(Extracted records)
============================================================

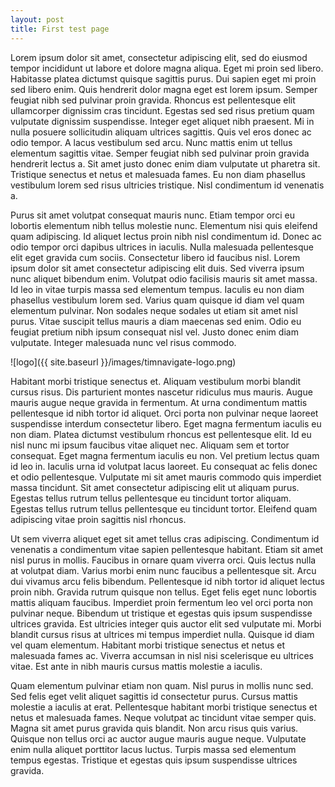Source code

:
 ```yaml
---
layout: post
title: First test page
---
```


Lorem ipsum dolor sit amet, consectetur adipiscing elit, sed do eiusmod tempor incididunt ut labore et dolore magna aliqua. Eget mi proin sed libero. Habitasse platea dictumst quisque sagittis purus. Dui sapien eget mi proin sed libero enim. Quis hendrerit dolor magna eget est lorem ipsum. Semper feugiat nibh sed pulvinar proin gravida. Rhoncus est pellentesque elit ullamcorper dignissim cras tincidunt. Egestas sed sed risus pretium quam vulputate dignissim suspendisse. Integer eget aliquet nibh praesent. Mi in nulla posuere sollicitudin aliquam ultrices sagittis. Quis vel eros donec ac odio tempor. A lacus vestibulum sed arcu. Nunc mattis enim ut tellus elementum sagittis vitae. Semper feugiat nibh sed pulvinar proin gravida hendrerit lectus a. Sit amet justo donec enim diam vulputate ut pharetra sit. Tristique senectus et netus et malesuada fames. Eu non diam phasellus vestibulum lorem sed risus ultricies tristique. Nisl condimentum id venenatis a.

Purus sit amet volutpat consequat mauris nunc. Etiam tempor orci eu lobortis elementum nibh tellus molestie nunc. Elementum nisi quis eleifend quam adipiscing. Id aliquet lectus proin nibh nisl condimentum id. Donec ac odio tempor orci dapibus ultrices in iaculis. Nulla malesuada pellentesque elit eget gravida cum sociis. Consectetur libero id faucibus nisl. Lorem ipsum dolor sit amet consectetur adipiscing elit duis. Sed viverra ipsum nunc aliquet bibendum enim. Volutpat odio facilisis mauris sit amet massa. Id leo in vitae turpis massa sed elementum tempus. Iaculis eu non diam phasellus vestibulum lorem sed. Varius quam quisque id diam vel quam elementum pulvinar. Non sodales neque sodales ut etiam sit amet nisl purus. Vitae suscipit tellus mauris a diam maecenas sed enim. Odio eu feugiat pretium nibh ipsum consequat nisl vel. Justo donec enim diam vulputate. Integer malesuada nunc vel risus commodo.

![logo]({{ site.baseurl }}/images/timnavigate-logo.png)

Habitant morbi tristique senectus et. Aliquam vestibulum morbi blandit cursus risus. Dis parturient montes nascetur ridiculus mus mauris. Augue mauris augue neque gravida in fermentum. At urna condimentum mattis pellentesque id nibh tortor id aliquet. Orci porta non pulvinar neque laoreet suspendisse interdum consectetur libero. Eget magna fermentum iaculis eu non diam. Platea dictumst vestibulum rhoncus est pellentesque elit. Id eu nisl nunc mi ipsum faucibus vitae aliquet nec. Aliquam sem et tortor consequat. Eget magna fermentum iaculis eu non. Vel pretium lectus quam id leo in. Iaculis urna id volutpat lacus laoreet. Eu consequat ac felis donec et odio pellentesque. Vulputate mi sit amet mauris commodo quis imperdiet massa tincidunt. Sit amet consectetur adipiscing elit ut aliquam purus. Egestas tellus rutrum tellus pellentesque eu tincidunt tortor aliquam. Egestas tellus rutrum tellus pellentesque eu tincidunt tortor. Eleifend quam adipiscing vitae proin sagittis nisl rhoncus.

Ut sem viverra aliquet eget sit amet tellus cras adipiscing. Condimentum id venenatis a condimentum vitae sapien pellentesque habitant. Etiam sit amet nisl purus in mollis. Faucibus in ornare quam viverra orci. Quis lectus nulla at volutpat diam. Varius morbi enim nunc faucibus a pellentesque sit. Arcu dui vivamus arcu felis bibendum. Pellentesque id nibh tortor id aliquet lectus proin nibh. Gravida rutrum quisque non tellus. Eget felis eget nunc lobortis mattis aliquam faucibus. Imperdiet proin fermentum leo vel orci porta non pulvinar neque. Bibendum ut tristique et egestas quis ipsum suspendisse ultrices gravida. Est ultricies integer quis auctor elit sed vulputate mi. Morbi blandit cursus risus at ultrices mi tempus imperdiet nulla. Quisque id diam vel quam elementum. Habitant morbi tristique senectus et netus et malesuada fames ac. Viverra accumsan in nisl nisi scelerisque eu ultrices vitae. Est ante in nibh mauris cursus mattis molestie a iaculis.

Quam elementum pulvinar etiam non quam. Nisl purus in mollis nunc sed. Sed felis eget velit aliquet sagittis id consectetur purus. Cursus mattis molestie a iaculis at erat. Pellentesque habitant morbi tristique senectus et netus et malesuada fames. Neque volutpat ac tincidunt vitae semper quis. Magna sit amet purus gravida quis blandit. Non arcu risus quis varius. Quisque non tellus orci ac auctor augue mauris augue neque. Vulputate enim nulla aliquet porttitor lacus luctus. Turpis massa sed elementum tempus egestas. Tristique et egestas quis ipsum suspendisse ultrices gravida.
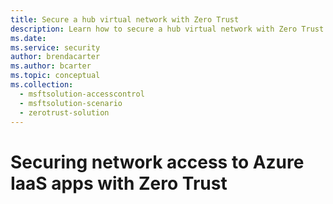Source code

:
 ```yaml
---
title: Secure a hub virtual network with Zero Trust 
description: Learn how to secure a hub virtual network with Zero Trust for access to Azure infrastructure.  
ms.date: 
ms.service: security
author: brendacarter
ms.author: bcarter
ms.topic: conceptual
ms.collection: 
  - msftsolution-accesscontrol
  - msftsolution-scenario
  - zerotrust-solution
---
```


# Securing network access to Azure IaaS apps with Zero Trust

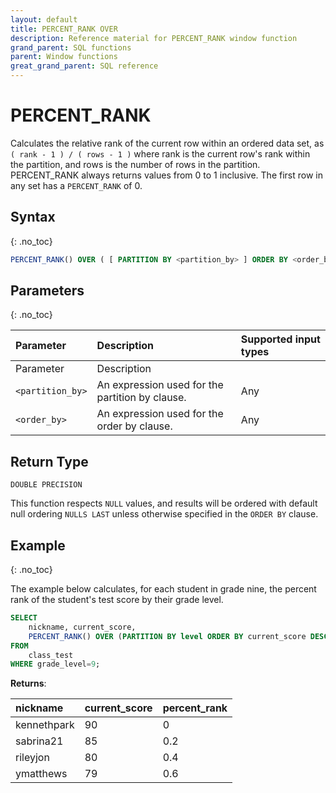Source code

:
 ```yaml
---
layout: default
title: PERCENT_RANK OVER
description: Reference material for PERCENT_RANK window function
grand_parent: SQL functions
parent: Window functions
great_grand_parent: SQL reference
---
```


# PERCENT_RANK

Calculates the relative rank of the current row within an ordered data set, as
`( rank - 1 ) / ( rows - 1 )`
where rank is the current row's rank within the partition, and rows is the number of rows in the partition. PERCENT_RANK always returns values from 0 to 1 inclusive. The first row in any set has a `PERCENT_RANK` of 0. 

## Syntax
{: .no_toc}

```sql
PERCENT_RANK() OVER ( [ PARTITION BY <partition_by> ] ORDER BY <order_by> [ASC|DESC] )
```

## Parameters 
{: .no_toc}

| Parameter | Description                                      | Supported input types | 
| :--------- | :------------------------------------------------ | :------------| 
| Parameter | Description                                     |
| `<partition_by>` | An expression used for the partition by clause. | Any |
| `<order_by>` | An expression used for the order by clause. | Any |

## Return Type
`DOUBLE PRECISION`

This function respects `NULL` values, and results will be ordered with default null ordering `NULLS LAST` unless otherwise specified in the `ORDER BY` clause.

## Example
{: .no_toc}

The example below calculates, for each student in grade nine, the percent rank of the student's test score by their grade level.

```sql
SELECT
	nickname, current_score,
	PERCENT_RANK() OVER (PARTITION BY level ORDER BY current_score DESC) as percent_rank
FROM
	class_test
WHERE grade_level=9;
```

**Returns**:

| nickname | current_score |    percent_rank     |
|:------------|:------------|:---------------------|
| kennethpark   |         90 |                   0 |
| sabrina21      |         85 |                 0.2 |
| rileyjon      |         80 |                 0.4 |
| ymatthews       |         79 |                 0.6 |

============================================================

Your goal:
The entries are to be written out again exactly, without their pictures.

Finished task:
Source code

:
 ```yaml
---
layout: post
title: First test page
---
```


Lorem ipsum dolor sit amet, consectetur adipiscing elit, sed do eiusmod tempor incididunt ut labore et dolore magna aliqua. Eget mi proin sed libero. Habitasse platea dictumst quisque sagittis purus. Dui sapien eget mi proin sed libero enim. Quis hendrerit dolor magna eget est lorem ipsum. Semper feugiat nibh sed pulvinar proin gravida. Rhoncus est pellentesque elit ullamcorper dignissim cras tincidunt. Egestas sed sed risus pretium quam vulputate dignissim suspendisse. Integer eget aliquet nibh praesent. Mi in nulla posuere sollicitudin aliquam ultrices sagittis. Quis vel eros donec ac odio tempor. A lacus vestibulum sed arcu. Nunc mattis enim ut tellus elementum sagittis vitae. Semper feugiat nibh sed pulvinar proin gravida hendrerit lectus a. Sit amet justo donec enim diam vulputate ut pharetra sit. Tristique senectus et netus et malesuada fames. Eu non diam phasellus vestibulum lorem sed risus ultricies tristique. Nisl condimentum id venenatis a.

Purus sit amet volutpat consequat mauris nunc. Etiam tempor orci eu lobortis elementum nibh tellus molestie nunc. Elementum nisi quis eleifend quam adipiscing. Id aliquet lectus proin nibh nisl condimentum id. Donec ac odio tempor orci dapibus ultrices in iaculis. Nulla malesuada pellentesque elit eget gravida cum sociis. Consectetur libero id faucibus nisl. Lorem ipsum dolor sit amet consectetur adipiscing elit duis. Sed viverra ipsum nunc aliquet bibendum enim. Volutpat odio facilisis mauris sit amet massa. Id leo in vitae turpis massa sed elementum tempus. Iaculis eu non diam phasellus vestibulum lorem sed. Varius quam quisque id diam vel quam elementum pulvinar. Non sodales neque sodales ut etiam sit amet nisl purus. Vitae suscipit tellus mauris a diam maecenas sed enim. Odio eu feugiat pretium nibh ipsum consequat nisl vel. Justo donec enim diam vulputate. Integer malesuada nunc vel risus commodo.

![logo]({{ site.baseurl }}/images/timnavigate-logo.png)

Habitant morbi tristique senectus et. Aliquam vestibulum morbi blandit cursus risus. Dis parturient montes nascetur ridiculus mus mauris. Augue mauris augue neque gravida in fermentum. At urna condimentum mattis pellentesque id nibh tortor id aliquet. Orci porta non pulvinar neque laoreet suspendisse interdum consectetur libero. Eget magna fermentum iaculis eu non diam. Platea dictumst vestibulum rhoncus est pellentesque elit. Id eu nisl nunc mi ipsum faucibus vitae aliquet nec. Aliquam sem et tortor consequat. Eget magna fermentum iaculis eu non. Vel pretium lectus quam id leo in. Iaculis urna id volutpat lacus laoreet. Eu consequat ac felis donec et odio pellentesque. Vulputate mi sit amet mauris commodo quis imperdiet massa tincidunt. Sit amet consectetur adipiscing elit ut aliquam purus. Egestas tellus rutrum tellus pellentesque eu tincidunt tortor aliquam. Egestas tellus rutrum tellus pellentesque eu tincidunt tortor. Eleifend quam adipiscing vitae proin sagittis nisl rhoncus.

Ut sem viverra aliquet eget sit amet tellus cras adipiscing. Condimentum id venenatis a condimentum vitae sapien pellentesque habitant. Etiam sit amet nisl purus in mollis. Faucibus in ornare quam viverra orci. Quis lectus nulla at volutpat diam. Varius morbi enim nunc faucibus a pellentesque sit. Arcu dui vivamus arcu felis bibendum. Pellentesque id nibh tortor id aliquet lectus proin nibh. Gravida rutrum quisque non tellus. Eget felis eget nunc lobortis mattis aliquam faucibus. Imperdiet proin fermentum leo vel orci porta non pulvinar neque. Bibendum ut tristique et egestas quis ipsum suspendisse ultrices gravida. Est ultricies integer quis auctor elit sed vulputate mi. Morbi blandit cursus risus at ultrices mi tempus imperdiet nulla. Quisque id diam vel quam elementum. Habitant morbi tristique senectus et netus et malesuada fames ac. Viverra accumsan in nisl nisi scelerisque eu ultrices vitae. Est ante in nibh mauris cursus mattis molestie a iaculis.

Quam elementum pulvinar etiam non quam. Nisl purus in mollis nunc sed. Sed felis eget velit aliquet sagittis id consectetur purus. Cursus mattis molestie a iaculis at erat. Pellentesque habitant morbi tristique senectus et netus et malesuada fames. Neque volutpat ac tincidunt vitae semper quis. Magna sit amet purus gravida quis blandit. Non arcu risus quis varius. Quisque non tellus orci ac auctor augue mauris augue neque. Vulputate enim nulla aliquet porttitor lacus luctus. Turpis massa sed elementum tempus egestas. Tristique et egestas quis ipsum suspendisse ultrices gravida.
Source code

:
 ```yaml
---
title: Secure a hub virtual network with Zero Trust 
description: Learn how to secure a hub virtual network with Zero Trust for access to Azure infrastructure.  
ms.date: 
ms.service: security
author: brendacarter
ms.author: bcarter
ms.topic: conceptual
ms.collection: 
  - msftsolution-accesscontrol
  - msftsolution-scenario
  - zerotrust-solution
---
```


# Securing network access to Azure IaaS apps with Zero Trust

Source code

:
 ```yaml
---
layout: default
title: PERCENT_RANK OVER
description: Reference material for PERCENT_RANK window function
grand_parent: SQL functions
parent: Window functions
great_grand_parent: SQL reference
---
```


# PERCENT_RANK

Calculates the relative rank of the current row within an ordered data set, as
`( rank - 1 ) / ( rows - 1 )`
where rank is the current row's rank within the partition, and rows is the number of rows in the partition. PERCENT_RANK always returns values from 0 to 1 inclusive. The first row in any set has a `PERCENT_RANK` of 0. 

## Syntax
{: .no_toc}

```sql
PERCENT_RANK() OVER ( [ PARTITION BY <partition_by> ] ORDER BY <order_by> [ASC|DESC] )
```

## Parameters 
{: .no_toc}

| Parameter | Description                                      | Supported input types | 
| :--------- | :------------------------------------------------ | :------------| 
| Parameter | Description                                     |
| `<partition_by>` | An expression used for the partition by clause. | Any |
| `<order_by>` | An expression used for the order by clause. | Any |

## Return Type
`DOUBLE PRECISION`

This function respects `NULL` values, and results will be ordered with default null ordering `NULLS LAST` unless otherwise specified in the `ORDER BY` clause.

## Example
{: .no_toc}

The example below calculates, for each student in grade nine, the percent rank of the student's test score by their grade level.

```sql
SELECT
	nickname, current_score,
	PERCENT_RANK() OVER (PARTITION BY level ORDER BY current_score DESC) as percent_rank
FROM
	class_test
WHERE grade_level=9;
```

**Returns**:

| nickname | current_score |    percent_rank     |
|:------------|:------------|:---------------------|
| kennethpark   |         90 |                   0 |
| sabrina21      |         85 |                 0.2 |
| rileyjon      |         80 |                 0.4 |
| ymatthews       |         79 |                 0.6 |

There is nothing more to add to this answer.